***** EXTRACTED INFORMATION
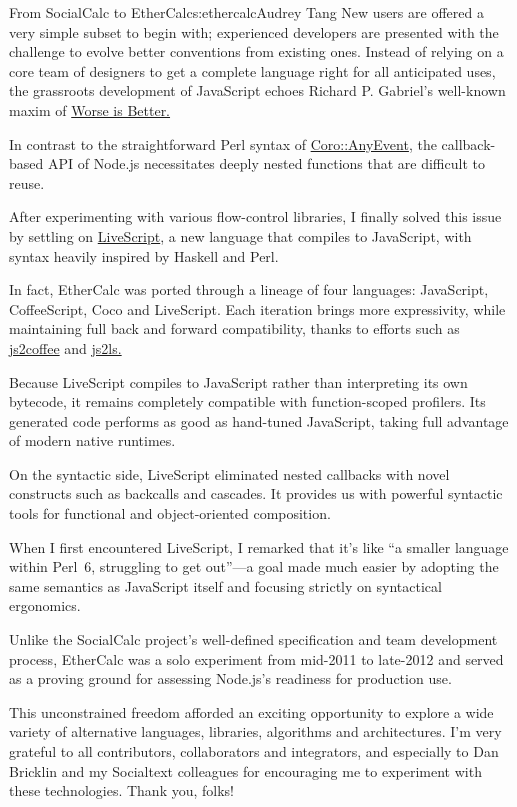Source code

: \begin{aosachapter}{From SocialCalc to EtherCalc}{s:ethercalc}{Audrey Tang}
New users are offered a very simple subset to begin with; experienced
developers are presented with the challenge to evolve better conventions
from existing ones. Instead of relying on a core team of designers to
get a complete language right for all anticipated uses, the grassroots
development of JavaScript echoes Richard P. Gabriel's well-known maxim
of \href{http://www.dreamsongs.com/WorseIsBetter.html}{Worse is Better.}


In contrast to the straightforward Perl syntax of
\href{https://metacpan.org/module/Coro::AnyEvent}{Coro::AnyEvent}, the
callback-based API of Node.js necessitates deeply nested functions that
are difficult to reuse.

After experimenting with various flow-control libraries, I finally
solved this issue by settling on
\href{http://livescript.net/}{LiveScript}, a new language that compiles
to JavaScript, with syntax heavily inspired by Haskell and Perl.

In fact, EtherCalc was ported through a lineage of four languages:
JavaScript, CoffeeScript, Coco and LiveScript. Each iteration brings
more expressivity, while maintaining full back and forward
compatibility, thanks to efforts such as
\href{http://js2coffee.org/}{js2coffee} and
\href{http://js2ls.org/}{js2ls.}

Because LiveScript compiles to JavaScript rather than interpreting its
own bytecode, it remains completely compatible with function-scoped
profilers. Its generated code performs as good as hand-tuned JavaScript,
taking full advantage of modern native runtimes.

On the syntactic side, LiveScript eliminated nested callbacks with novel
constructs such as backcalls and cascades. It provides us with powerful
syntactic tools for functional and object-oriented composition.

When I first encountered LiveScript, I remarked that it's like ``a
smaller language within \mbox{Perl 6}, struggling to get out''---a goal
made much easier by adopting the same semantics as JavaScript itself and
focusing strictly on syntactical ergonomics.


Unlike the SocialCalc project's well-defined specification and team
development process, EtherCalc was a solo experiment from mid-2011 to
late-2012 and served as a proving ground for assessing Node.js's
readiness for production use.

This unconstrained freedom afforded an exciting opportunity to explore a
wide variety of alternative languages, libraries, algorithms and
architectures. I'm very grateful to all contributors, collaborators and
integrators, and especially to Dan Bricklin and my Socialtext colleagues
for encouraging me to experiment with these technologies. Thank you,
folks!

\end{aosachapter}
**********
• PROBLEM: Each record above needs to be retyped exactly, without any pictures.

• THE ANSWER:
Source code

: \begin{aosachapter}{From SocialCalc to EtherCalc}{s:ethercalc}{Audrey Tang}
New users are offered a very simple subset to begin with; experienced
developers are presented with the challenge to evolve better conventions
from existing ones. Instead of relying on a core team of designers to
get a complete language right for all anticipated uses, the grassroots
development of JavaScript echoes Richard P. Gabriel's well-known maxim
of \href{http://www.dreamsongs.com/WorseIsBetter.html}{Worse is Better.}


In contrast to the straightforward Perl syntax of
\href{https://metacpan.org/module/Coro::AnyEvent}{Coro::AnyEvent}, the
callback-based API of Node.js necessitates deeply nested functions that
are difficult to reuse.

After experimenting with various flow-control libraries, I finally
solved this issue by settling on
\href{http://livescript.net/}{LiveScript}, a new language that compiles
to JavaScript, with syntax heavily inspired by Haskell and Perl.

In fact, EtherCalc was ported through a lineage of four languages:
JavaScript, CoffeeScript, Coco and LiveScript. Each iteration brings
more expressivity, while maintaining full back and forward
compatibility, thanks to efforts such as
\href{http://js2coffee.org/}{js2coffee} and
\href{http://js2ls.org/}{js2ls.}

Because LiveScript compiles to JavaScript rather than interpreting its
own bytecode, it remains completely compatible with function-scoped
profilers. Its generated code performs as good as hand-tuned JavaScript,
taking full advantage of modern native runtimes.

On the syntactic side, LiveScript eliminated nested callbacks with novel
constructs such as backcalls and cascades. It provides us with powerful
syntactic tools for functional and object-oriented composition.

When I first encountered LiveScript, I remarked that it's like ``a
smaller language within \mbox{Perl 6}, struggling to get out''---a goal
made much easier by adopting the same semantics as JavaScript itself and
focusing strictly on syntactical ergonomics.


Unlike the SocialCalc project's well-defined specification and team
development process, EtherCalc was a solo experiment from mid-2011 to
late-2012 and served as a proving ground for assessing Node.js's
readiness for production use.

This unconstrained freedom afforded an exciting opportunity to explore a
wide variety of alternative languages, libraries, algorithms and
architectures. I'm very grateful to all contributors, collaborators and
integrators, and especially to Dan Bricklin and my Socialtext colleagues
for encouraging me to experiment with these technologies. Thank you,
folks!

\end{aosachapter}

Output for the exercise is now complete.